__EXERCISE REQUIREMENTS__
The answer must be every line of the data that holds the word "Africa".

__TASK INPUTS__
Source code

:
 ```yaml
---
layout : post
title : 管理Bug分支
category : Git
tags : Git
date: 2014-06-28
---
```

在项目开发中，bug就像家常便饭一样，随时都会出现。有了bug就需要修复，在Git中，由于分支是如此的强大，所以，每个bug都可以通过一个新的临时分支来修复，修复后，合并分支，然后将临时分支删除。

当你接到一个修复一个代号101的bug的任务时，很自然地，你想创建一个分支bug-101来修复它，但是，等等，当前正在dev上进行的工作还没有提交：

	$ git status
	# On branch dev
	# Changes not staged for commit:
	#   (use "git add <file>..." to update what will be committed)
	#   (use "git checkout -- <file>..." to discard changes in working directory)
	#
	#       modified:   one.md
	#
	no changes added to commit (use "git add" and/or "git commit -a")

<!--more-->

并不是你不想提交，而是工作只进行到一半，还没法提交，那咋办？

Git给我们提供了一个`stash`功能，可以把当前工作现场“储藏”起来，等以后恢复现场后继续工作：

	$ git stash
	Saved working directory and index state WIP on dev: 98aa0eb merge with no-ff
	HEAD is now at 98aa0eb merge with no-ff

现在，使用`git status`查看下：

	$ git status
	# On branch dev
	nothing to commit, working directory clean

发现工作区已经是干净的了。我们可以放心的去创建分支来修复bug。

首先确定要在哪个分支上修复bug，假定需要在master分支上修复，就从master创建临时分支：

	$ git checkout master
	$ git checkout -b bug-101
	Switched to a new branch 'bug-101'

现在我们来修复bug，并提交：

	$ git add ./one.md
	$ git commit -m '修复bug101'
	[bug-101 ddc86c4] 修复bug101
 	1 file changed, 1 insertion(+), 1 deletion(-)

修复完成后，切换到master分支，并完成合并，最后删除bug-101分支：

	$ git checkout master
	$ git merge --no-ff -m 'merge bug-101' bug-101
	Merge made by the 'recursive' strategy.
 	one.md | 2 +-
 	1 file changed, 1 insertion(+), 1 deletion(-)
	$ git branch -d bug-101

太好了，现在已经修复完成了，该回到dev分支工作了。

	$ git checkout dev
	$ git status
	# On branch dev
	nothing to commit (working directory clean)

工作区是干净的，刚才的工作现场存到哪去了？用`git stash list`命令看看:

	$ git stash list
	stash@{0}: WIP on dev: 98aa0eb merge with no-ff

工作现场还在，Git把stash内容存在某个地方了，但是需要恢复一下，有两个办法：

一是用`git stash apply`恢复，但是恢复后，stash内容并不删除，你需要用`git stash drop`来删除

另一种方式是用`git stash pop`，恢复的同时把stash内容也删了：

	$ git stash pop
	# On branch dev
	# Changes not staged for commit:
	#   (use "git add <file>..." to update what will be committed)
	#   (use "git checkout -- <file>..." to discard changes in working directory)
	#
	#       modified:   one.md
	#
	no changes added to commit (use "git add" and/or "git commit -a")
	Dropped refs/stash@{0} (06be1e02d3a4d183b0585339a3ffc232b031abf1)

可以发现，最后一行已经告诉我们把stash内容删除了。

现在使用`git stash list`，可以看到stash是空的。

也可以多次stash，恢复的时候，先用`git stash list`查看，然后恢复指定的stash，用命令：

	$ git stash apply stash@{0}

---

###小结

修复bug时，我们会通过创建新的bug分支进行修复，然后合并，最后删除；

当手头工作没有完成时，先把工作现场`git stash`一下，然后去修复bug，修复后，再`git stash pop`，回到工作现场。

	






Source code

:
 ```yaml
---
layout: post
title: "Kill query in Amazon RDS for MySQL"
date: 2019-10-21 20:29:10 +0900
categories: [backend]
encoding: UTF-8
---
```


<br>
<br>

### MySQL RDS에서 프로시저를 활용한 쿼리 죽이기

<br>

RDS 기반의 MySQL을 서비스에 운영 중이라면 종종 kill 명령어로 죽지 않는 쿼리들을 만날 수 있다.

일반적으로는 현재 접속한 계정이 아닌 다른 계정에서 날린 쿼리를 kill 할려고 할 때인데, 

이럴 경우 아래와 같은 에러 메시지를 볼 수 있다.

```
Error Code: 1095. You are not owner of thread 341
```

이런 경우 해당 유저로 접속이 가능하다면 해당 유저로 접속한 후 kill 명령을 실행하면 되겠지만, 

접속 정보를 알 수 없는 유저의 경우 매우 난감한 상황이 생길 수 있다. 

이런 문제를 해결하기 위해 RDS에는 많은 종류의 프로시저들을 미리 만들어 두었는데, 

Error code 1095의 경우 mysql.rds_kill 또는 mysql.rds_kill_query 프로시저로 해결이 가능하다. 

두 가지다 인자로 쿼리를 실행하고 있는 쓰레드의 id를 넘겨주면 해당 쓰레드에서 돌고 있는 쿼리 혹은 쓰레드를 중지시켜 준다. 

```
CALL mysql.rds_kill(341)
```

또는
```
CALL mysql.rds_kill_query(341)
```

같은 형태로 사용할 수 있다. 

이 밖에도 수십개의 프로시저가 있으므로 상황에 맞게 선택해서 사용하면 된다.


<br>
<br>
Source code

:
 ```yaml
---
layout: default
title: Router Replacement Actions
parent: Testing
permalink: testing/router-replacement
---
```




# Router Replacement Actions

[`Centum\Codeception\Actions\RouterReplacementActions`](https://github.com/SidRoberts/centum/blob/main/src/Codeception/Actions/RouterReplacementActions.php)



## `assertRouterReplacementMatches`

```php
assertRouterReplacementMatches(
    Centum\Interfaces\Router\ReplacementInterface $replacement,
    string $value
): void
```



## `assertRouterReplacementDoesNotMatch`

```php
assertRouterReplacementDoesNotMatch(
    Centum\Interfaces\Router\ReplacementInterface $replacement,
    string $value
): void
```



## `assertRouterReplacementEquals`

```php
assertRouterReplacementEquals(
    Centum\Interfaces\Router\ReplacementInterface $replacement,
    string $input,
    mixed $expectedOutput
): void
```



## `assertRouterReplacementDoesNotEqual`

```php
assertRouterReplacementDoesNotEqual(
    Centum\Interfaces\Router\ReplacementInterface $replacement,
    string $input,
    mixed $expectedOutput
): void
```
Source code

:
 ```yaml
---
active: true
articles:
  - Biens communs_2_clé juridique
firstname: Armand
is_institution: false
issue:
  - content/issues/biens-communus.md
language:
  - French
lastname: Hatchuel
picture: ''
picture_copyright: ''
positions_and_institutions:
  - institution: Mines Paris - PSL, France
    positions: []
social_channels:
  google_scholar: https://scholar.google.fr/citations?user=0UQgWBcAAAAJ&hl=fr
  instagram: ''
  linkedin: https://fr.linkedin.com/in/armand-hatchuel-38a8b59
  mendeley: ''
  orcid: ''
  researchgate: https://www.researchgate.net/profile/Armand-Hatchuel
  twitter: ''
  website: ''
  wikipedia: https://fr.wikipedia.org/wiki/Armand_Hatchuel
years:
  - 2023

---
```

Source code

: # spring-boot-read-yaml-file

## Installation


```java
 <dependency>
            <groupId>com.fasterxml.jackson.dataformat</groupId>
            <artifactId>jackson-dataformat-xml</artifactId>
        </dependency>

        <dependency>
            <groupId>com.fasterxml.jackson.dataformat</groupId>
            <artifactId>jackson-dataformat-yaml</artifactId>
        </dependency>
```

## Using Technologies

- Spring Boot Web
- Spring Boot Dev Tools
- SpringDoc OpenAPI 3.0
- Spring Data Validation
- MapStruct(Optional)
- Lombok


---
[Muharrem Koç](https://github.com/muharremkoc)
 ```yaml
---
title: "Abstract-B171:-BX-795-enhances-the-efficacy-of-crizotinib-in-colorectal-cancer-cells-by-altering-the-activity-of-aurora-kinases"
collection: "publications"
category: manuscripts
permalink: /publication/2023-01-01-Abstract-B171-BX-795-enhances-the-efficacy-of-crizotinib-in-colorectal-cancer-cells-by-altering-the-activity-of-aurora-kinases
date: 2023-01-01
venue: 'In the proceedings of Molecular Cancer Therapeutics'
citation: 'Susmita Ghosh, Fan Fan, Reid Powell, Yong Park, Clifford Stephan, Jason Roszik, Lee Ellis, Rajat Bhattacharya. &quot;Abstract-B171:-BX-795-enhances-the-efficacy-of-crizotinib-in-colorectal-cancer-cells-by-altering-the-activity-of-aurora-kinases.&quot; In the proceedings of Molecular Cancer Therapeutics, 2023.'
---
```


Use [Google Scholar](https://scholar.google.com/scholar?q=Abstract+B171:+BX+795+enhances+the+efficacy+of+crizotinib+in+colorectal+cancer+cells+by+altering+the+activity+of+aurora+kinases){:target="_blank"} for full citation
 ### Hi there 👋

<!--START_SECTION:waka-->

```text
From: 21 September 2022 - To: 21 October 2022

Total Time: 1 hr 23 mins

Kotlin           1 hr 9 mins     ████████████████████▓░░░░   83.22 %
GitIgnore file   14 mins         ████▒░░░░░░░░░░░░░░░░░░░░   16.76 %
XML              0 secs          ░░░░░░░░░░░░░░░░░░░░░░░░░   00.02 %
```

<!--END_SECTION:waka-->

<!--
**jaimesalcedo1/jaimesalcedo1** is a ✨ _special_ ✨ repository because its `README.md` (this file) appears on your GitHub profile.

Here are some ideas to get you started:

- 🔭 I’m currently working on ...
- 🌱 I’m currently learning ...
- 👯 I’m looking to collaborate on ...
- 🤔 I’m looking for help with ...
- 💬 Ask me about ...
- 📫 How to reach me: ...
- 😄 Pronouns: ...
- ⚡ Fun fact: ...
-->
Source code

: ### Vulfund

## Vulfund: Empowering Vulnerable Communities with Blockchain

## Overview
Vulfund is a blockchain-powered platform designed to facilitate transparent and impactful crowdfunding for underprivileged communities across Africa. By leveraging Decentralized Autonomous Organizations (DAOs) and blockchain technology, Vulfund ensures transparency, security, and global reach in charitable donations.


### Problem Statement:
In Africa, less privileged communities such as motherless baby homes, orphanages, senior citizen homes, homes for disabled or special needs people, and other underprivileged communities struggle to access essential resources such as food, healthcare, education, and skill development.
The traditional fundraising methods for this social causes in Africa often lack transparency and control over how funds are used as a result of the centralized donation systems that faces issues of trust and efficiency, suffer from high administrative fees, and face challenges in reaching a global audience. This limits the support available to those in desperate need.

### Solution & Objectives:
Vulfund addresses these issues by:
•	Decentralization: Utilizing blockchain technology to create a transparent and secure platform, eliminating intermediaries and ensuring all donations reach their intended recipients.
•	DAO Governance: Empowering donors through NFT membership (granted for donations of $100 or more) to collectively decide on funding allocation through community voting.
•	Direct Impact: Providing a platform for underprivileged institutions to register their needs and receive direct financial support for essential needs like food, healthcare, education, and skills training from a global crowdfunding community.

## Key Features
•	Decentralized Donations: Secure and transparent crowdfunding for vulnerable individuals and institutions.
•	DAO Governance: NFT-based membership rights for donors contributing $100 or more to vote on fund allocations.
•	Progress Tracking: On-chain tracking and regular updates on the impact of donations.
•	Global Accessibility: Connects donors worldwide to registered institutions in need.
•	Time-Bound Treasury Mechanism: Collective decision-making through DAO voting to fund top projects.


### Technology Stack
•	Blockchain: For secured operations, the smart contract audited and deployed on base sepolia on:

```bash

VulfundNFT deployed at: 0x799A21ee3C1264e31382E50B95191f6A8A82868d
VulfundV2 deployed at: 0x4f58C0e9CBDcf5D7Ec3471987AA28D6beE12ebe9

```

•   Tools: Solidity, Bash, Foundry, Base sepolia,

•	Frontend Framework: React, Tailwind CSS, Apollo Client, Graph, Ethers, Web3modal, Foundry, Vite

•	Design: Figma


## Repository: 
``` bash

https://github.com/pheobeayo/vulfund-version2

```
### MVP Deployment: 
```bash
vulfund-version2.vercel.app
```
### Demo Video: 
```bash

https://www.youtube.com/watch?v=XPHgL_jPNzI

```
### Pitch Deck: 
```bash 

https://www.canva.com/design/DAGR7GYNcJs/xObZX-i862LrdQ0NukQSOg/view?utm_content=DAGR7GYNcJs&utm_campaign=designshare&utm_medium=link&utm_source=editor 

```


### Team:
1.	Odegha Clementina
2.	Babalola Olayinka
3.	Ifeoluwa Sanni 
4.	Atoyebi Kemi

__EXERCISE RESPONSE__
Vulfund is a blockchain-powered platform designed to facilitate transparent and impactful crowdfunding for underprivileged communities across Africa. By leveraging Decentralized Autonomous Organizations (DAOs) and blockchain technology, Vulfund ensures transparency, security, and global reach in charitable donations.
In Africa, less privileged communities such as motherless baby homes, orphanages, senior citizen homes, homes for disabled or special needs people, and other underprivileged communities struggle to access essential resources such as food, healthcare, education, and skill development.
The traditional fundraising methods for this social causes in Africa often lack transparency and control over how funds are used as a result of the centralized donation systems that faces issues of trust and efficiency, suffer from high administrative fees, and face challenges in reaching a global audience. This limits the support available to those in desperate need.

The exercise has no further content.